NEW ORLEANS — The City of New Orleans today announced the completion of a $2 million roadway improvement project on Old Spanish Trail in New Orleans East.
“As we celebrate the completion of another critical infrastructure project, this announcement signifies our continued efforts to prioritize roadway repairs coupled with necessary sewerage, water line and drainage improvements,” said Mayor LaToya Cantrell. “My administration will continue to invest in our communities by leveraging City bonds, voted on by the residents, with funding from the Federal Emergency Management Agency (FEMA) and the U.S. Department of Housing and Urban Development (HUD) through their National Disaster Resiliency Competition Grant.”
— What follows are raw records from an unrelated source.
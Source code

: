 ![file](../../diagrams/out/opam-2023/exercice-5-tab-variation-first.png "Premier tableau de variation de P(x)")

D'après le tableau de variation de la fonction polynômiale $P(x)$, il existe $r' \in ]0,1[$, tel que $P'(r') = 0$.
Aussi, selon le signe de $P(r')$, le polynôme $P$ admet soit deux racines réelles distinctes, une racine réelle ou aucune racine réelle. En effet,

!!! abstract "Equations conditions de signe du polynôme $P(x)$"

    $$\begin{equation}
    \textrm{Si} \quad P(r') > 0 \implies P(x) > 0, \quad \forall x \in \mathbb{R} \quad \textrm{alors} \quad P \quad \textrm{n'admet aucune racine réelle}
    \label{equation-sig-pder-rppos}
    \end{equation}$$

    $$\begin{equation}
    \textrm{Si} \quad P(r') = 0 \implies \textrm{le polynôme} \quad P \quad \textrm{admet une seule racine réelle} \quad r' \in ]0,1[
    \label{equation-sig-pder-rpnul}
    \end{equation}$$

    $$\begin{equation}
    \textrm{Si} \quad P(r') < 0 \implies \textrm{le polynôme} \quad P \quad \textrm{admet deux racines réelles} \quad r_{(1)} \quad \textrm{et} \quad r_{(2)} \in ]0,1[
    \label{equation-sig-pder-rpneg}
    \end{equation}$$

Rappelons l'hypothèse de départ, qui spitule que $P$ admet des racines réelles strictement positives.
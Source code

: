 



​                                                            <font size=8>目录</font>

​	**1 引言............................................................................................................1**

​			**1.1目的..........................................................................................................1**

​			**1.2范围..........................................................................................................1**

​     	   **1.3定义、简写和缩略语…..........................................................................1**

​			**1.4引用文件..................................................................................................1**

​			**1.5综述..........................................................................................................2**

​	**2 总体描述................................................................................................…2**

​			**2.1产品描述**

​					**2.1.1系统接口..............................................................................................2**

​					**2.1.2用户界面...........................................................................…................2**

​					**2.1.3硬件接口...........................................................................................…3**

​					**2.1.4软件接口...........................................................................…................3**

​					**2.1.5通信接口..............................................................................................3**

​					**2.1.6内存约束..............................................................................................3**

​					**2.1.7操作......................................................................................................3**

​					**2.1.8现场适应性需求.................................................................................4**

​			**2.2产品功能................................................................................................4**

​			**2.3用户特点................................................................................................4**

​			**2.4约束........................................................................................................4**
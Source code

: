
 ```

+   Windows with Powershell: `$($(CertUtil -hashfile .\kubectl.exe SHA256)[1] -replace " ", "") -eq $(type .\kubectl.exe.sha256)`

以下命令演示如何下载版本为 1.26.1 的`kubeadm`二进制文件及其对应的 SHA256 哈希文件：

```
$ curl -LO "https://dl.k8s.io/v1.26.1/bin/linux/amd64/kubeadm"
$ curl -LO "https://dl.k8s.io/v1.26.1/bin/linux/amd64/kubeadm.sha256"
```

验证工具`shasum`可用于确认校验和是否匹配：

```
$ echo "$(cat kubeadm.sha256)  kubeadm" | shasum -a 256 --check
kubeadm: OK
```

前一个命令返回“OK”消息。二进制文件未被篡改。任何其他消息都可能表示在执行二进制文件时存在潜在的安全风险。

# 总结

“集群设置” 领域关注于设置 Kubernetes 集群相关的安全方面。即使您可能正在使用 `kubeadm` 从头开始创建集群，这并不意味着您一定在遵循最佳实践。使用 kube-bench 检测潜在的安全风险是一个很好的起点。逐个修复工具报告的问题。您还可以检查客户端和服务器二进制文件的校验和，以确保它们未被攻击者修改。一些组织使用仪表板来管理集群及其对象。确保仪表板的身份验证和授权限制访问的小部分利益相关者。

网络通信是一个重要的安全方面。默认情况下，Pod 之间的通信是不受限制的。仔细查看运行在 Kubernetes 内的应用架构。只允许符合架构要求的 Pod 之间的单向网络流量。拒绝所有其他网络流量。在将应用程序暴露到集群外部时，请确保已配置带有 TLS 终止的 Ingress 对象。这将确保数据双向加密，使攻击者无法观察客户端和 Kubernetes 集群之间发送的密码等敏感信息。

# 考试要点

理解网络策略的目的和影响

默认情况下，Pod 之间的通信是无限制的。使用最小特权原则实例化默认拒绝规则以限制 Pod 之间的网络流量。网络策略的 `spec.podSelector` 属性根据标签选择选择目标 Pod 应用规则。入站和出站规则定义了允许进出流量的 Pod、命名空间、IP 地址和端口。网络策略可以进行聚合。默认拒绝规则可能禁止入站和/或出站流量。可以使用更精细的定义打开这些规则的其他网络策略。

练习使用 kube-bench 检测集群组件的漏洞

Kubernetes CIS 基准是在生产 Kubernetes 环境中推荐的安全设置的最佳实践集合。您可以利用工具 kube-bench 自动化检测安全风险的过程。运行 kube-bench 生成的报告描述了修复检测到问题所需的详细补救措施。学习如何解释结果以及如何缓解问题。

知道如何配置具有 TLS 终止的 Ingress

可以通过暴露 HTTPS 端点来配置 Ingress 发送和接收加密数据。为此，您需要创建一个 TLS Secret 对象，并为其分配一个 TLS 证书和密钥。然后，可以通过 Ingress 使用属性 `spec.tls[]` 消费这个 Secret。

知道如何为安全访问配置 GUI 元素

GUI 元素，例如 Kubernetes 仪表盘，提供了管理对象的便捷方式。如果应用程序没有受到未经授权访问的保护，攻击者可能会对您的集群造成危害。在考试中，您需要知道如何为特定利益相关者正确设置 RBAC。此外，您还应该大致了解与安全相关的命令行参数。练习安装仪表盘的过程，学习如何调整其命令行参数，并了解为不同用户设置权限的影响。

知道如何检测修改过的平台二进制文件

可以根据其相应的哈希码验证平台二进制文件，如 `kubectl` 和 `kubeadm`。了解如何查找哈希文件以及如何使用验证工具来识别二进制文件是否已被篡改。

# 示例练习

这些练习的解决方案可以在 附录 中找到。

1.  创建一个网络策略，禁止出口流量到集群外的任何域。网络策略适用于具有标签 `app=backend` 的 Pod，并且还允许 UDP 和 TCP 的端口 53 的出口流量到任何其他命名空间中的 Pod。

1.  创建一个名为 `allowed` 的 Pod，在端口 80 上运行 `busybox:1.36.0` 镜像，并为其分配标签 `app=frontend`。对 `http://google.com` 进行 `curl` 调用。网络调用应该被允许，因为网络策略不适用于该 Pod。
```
“It’s good to see much needed restoration and reconstruction of public infrastructure to help New Orleans East, one of our strongest residential communities in the city,” said New Orleans City Councilmember Oliver Thomas of District E.
The Old Spanish Trail roadway project was designed to completely restore and reconstruct the 11000 through 11400 street blocks, repair sidewalks and curbs and repair or replace sewerage, water and drainage lines. Additionally, the project brought curbs in the area up to the standards set by the Americans with Disabilities Act (ADA).
“We are proud to announce the completion of the Old Spanish Trail project, a more than 500K investment by the Sewerage and Water Board of New Orleans, that focuses on infrastructure resiliency and reliability,” said Sewerage and Water Board of New Orleans Executive Director Ghassan Korban. “We applaud this administration for prioritizing this historical and culturally significant neighborhood and we are honored to serve alongside Mayor Cantrell and the Department of Public Works as they lead New Orleans into brighter days.”
“We are excited to reach the conclusion of another critical infrastructure project in New Orleans East,” said Department of Public Works Acting Director Josh Hartley. “Projects like Old Spanish Trail not only enhance the quality of life for residents along this corridor, but also serve as a strong indicator of progress ahead. I would like to thank the entire project team for all their work – both behind the scenes and on the ground – to get this project completed.”
The City officially broke ground on this project in January 2021.